Provides an awareness of the rights and responsibilities that the law grants to or imposes upon a hotelkeeper and illustrates the possible consequences of failure to satisfy legal obligations. Also included is risk management as a means of mitigating exposure to lawsuits and fines. Prerequisites: BUAD 150; BUAD 210; or instructor permission.

 BUAD 345 - CONSUMER BEHAVIOR (3 credits)

Utilizing theories from the behavioral sciences, this course provides an in-depth examination of the individual customer learning and decision-making processes, segmentation, as well as culture, subculture, and social class relationships with marketing. Students develop an understanding of consumers' shopping behavior, utilization of different marketing channels, perception of products, and reactions to advertising and other selling methods. Prerequisites: completion of Base Curriculum; BUAD 270; or instructor permission.

 BUAD 350 - HUMAN RESOURCE MANAGEMENT (3 credits)

Provides students with an understanding of the functions, content and challenges of Human Resource Management (HRM) in organizations today. Insights will be developed on basic dimensions of HRM such as recruitment, selection, performance management, rewards and retention, as well as particular challenges concerning strategic HRM and global environments. Emphasis is placed on how the complexities of HRM relate to students' past and future experiences as members of organizations. Prerequisites: BUAD 309 or COTH 202 or instructor permission.

 BUAD 491 - STRATEGIC MANAGEMENT (3 credits)

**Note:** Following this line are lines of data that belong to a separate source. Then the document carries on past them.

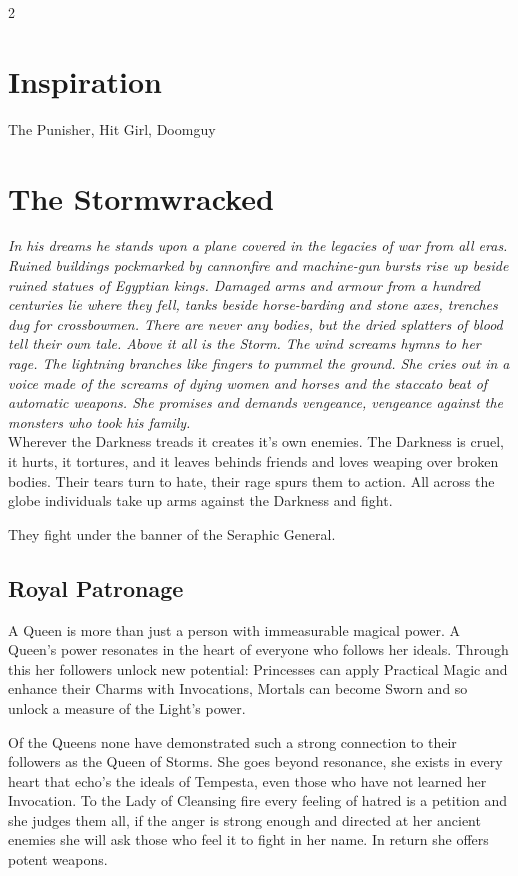 \begin{multicols}{2}
\section*{Inspiration}
The Punisher, Hit Girl, Doomguy 

\section*{The Stormwracked}
\label{sec:Stormwracked}

\textit{In his dreams he stands upon a plane covered in the legacies of war from all eras. Ruined buildings pockmarked by cannonfire and machine-gun bursts rise up beside ruined statues of Egyptian kings. Damaged arms and armour from a hundred centuries lie where they fell, tanks beside horse-barding and stone axes, trenches dug for crossbowmen. There are never any bodies, but the dried splatters of blood tell their own tale. Above it all is the Storm. The wind screams hymns to her rage. The lightning branches like fingers to pummel the ground. She cries out in a voice made of the screams of dying women and horses and the staccato beat of automatic weapons. She promises and demands vengeance, vengeance against the monsters who took his family. }\\

\noindent Wherever the Darkness treads it creates it's own enemies. The Darkness is cruel, it hurts, it tortures, and it leaves behinds friends and loves weaping over broken bodies. Their tears turn to hate, their rage spurs them to action. All across the globe individuals take up arms against the Darkness and fight.

They fight under the banner of the Seraphic General.

\subsection*{Royal Patronage}

A Queen is more than just a person with immeasurable magical power. A Queen's power resonates in the heart of everyone who follows her ideals. Through this her followers unlock new potential: Princesses can apply Practical Magic and enhance their Charms with Invocations, Mortals can become Sworn and so unlock a measure of the Light's power.

Of the Queens none have demonstrated such a strong connection to their followers as the Queen of Storms. She goes beyond resonance, she exists in every heart that echo's the ideals of Tempesta, even those who have not learned her Invocation. To the Lady of Cleansing fire every feeling of hatred is a petition and she judges them all, if the anger is strong enough and directed at her ancient enemies she will ask those who feel it to fight in her name. In return she offers potent weapons.


\end{multicols}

The formal analysis of an organization's macro and industry environment; its mission and goals; and strategy formulation, implementation, and control. This is a capstone course which integrates the student's knowledge from the areas of accounting, finance, marketing, and management. Students are encouraged to take this course during their last semester; graduating seniors are given priority in enrollment. Prerequisites: completion of Base Curriculum; BUAD 309; BUAD 333 or 350; BUAD 360; and senior standing.

 ECON 201 - MACROECONOMICS GSS1 (3 credits)

An introduction to the methods, models, and approaches used by economists to analyze and interpret events and policies related to the overall operation of the economy. The course endeavors to make sense of unemployment, inflation, recessions, debt and deficits, economic growth, the expanding role of the Federal Reserve, and policies to provide stability to the economy. Additional attention is given to the making of economic policy in an era of globalization. Finally, students are exposed to multiple schools of thought regarding macroeconomic reasoning. Prerequisite: ACT math score of 19 or above; SAT math score of 460 or above; pass MATH 099; or Accuplacer Elementary Algebra test score of 85 or higher, or college-level math requirement with a minimum grade of "C-."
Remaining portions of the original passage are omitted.